[[ Dataset records, beginning ]]

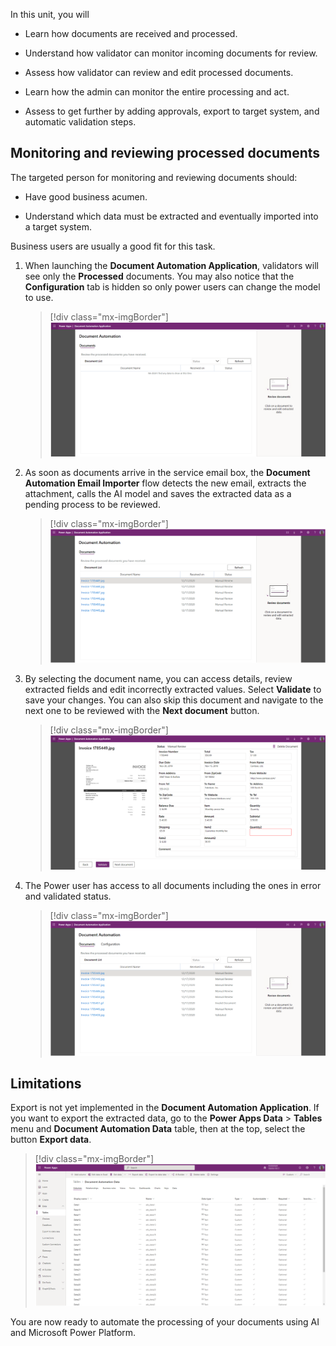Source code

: In this unit, you will

- Learn how documents are received and processed.

- Understand how validator can monitor incoming documents for review.

- Assess how validator can review and edit processed documents.

- Learn how the admin can monitor the entire processing and act.

- Assess to get further by adding approvals, export to target system, and automatic validation steps.

## Monitoring and reviewing processed documents

The targeted person for monitoring and reviewing documents should:

- Have good business acumen.

- Understand which data must be extracted and eventually imported into a target system.

Business users are usually a good fit for this task.

1. When launching the **Document Automation Application**, validators will see only the **Processed** documents. You may also notice that the **Configuration** tab is hidden so only power users can change the model to use.

   > [!div class="mx-imgBorder"]
   > [![List of documents for review (empty).](../media/4-documents.png)](../media/4-documents.png#lightbox)

1. As soon as documents arrive in the service email box, the **Document Automation Email Importer** flow detects the new email, extracts the attachment, calls the AI model and saves the extracted data as a pending process to be reviewed.

   > [!div class="mx-imgBorder"]
   > [![List of documents for review with invoice image documents for manual review.](../media/4-document-automation-email-review.png)](../media/4-document-automation-email-review.png#lightbox)

1. By selecting the document name, you can access details, review extracted fields and edit incorrectly extracted values. Select **Validate** to save your changes. You can also skip this document and navigate to the next one to be reviewed with the **Next document** button.

   > [!div class="mx-imgBorder"]
   > [![Manual review of invoice image showing extracted data for validation.](../media/4-validate.png)](../media/4-validate.png#lightbox)

1. The Power user has access to all documents including the ones in error and validated status.

   > [!div class="mx-imgBorder"]
   > [![List of documents including those with Validated or Invalid Document status.](../media/4-power-user.png)](../media/4-power-user.png#lightbox)

## Limitations

Export is not yet implemented in the **Document Automation Application**. If you want to export the extracted data, go to the **Power Apps Data** > **Tables** menu and **Document Automation Data** table, then at the top, select the button **Export data**.

> [!div class="mx-imgBorder"]
> [![Tables > Document Automation Data showing the Columns tab.](../media/4-export.png)](../media/4-export.png#lightbox)

You are now ready to automate the processing of your documents using AI and Microsoft Power Platform.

[[ Dataset records, end ]]

What is needed: Exact repeats of the lines from the first one in the data through the line containing "for review with" make up the answer. Pictures do not.

Answer box:
Source code

: In this unit, you will

- Learn how documents are received and processed.

- Understand how validator can monitor incoming documents for review.

- Assess how validator can review and edit processed documents.

- Learn how the admin can monitor the entire processing and act.

- Assess to get further by adding approvals, export to target system, and automatic validation steps.

## Monitoring and reviewing processed documents

The targeted person for monitoring and reviewing documents should:

- Have good business acumen.

- Understand which data must be extracted and eventually imported into a target system.

Business users are usually a good fit for this task.

1. When launching the **Document Automation Application**, validators will see only the **Processed** documents. You may also notice that the **Configuration** tab is hidden so only power users can change the model to use.

   > [!div class="mx-imgBorder"]
   > [![List of documents for review (empty).](../media/4-documents.png)](../media/4-documents.png#lightbox)

1. As soon as documents arrive in the service email box, the **Document Automation Email Importer** flow detects the new email, extracts the attachment, calls the AI model and saves the extracted data as a pending process to be reviewed.

   > [!div class="mx-imgBorder"]
   > [![List of documents for review with invoice image documents for manual review.](../media/4-document-automation-email-review.png)](../media/4-document-automation-email-review.png#lightbox)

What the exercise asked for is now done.